I am trying to download several lfp files from a brain region. In the tutorila they show CA1 as an example so I used it here. There are supposedly 173 sessions worth of data and 173 insertions which have a channel in CA1. But when I got to loop through those to pull each LFP many of the .bin files appear to be missing and I get an error. I think I am doing something wrong.
My code:
from one.api import ONE
import spikeglx
from brainbox.io.one import load_channel_locations
one = ONE(password='international')
#Searching for datasets
brain_acronym = 'CA1'
# query sessions endpoint
sessions, sess_details = one.search(atlas_acronym=brain_acronym, query_type='remote', details=True)
print(f'No. of detected sessions: {len(sessions)}')
# query insertions endpoint
insertions = one.search_insertions(atlas_acronym=brain_acronym)
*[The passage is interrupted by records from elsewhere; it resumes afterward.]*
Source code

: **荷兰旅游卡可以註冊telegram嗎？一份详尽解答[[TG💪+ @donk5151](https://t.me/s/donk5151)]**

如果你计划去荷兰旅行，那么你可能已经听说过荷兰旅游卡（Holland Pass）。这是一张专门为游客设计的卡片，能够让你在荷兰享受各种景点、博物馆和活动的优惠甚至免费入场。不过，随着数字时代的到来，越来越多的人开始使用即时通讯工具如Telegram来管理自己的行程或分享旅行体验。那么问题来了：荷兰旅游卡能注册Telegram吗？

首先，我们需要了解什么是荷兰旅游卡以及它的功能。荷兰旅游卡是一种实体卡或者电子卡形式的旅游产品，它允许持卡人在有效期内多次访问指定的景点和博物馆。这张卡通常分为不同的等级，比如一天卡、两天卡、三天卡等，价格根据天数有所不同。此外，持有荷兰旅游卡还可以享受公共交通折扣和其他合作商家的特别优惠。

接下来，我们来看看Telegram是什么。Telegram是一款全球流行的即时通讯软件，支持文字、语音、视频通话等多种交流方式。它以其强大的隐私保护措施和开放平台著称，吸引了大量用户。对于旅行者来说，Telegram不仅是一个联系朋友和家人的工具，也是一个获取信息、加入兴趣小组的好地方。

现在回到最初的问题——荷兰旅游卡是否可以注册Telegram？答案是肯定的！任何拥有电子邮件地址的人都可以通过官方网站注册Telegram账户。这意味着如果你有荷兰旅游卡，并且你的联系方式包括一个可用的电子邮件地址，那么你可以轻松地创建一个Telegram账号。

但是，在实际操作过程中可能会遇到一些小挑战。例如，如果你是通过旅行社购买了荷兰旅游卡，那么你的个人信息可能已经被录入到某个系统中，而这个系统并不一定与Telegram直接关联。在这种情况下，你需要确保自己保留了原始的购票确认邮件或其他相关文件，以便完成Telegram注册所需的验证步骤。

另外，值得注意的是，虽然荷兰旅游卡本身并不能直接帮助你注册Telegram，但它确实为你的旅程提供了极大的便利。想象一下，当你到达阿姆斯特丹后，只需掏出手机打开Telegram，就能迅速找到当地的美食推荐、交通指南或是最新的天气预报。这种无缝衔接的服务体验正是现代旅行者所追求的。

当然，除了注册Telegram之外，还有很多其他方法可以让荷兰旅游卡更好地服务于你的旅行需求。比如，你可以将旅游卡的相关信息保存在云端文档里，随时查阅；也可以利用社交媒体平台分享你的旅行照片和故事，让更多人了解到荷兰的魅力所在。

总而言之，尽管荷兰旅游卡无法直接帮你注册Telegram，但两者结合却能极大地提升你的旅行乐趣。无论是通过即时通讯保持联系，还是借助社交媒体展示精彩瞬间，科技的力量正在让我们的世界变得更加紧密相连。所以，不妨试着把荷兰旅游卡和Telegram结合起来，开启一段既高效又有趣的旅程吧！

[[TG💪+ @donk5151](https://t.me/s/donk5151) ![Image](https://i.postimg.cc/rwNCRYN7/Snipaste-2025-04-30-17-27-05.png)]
print(f'No. of detected insertions: {len(insertions)}')
Returns:
No. of detected sessions: 173
No. of detected insertions: 173
But then I get an error when I search for these insertions:
session_list = [x for x in sessions]
# probe id and experiment id
eid = session_list[0]
pid, probename = one.eid2pid(eid)
band = 'lf' # either 'ap','lf'
# Find the relevant datasets and download them
dsets = one.list_datasets(eid, collection=f'raw_ephys_data/{probename}', filename='*.lf.*')
data_files, _ = one.load_datasets(eid, dsets, download_only=False)
bin_file = next(df for df in data_files if df.suffix == '.cbin')
# Use spikeglx reader to read in the whole raw data
sr = spikeglx.Reader(bin_file)
Returns an error:
--------------------------------------------------------------------------- TypeError Traceback (most recent call last) Cell In[34], [line 10](vscode-notebook-cell:?execution_count=34&line=10) [8](vscode-notebook-cell:?execution_count=34&line=8) dsets = one.list_datasets(eid, collection=f'raw_ephys_data/{probename}', filename='*.lf.*') [9](vscode-notebook-cell:?execution_count=34&line=9) data_files, _ = one.load_datasets(eid, dsets, download_only=False) ---> [10](vscode-notebook-cell:?execution_count=34&line=10) bin_file = next(df for df in data_files if df.suffix == '.cbin') [12](vscode-notebook-cell:?execution_count=34&line=12) # Use spikeglx reader to read in the whole raw data [13](vscode-notebook-cell:?execution_count=34&line=13) sr = spikeglx.Reader(bin_file) TypeError: 'NoneType' object is not iterable
Dear Angus,
The issue here is that you are converting an EID (session) to a PID (insertion), however there can be multiple probe insertions done within a single session.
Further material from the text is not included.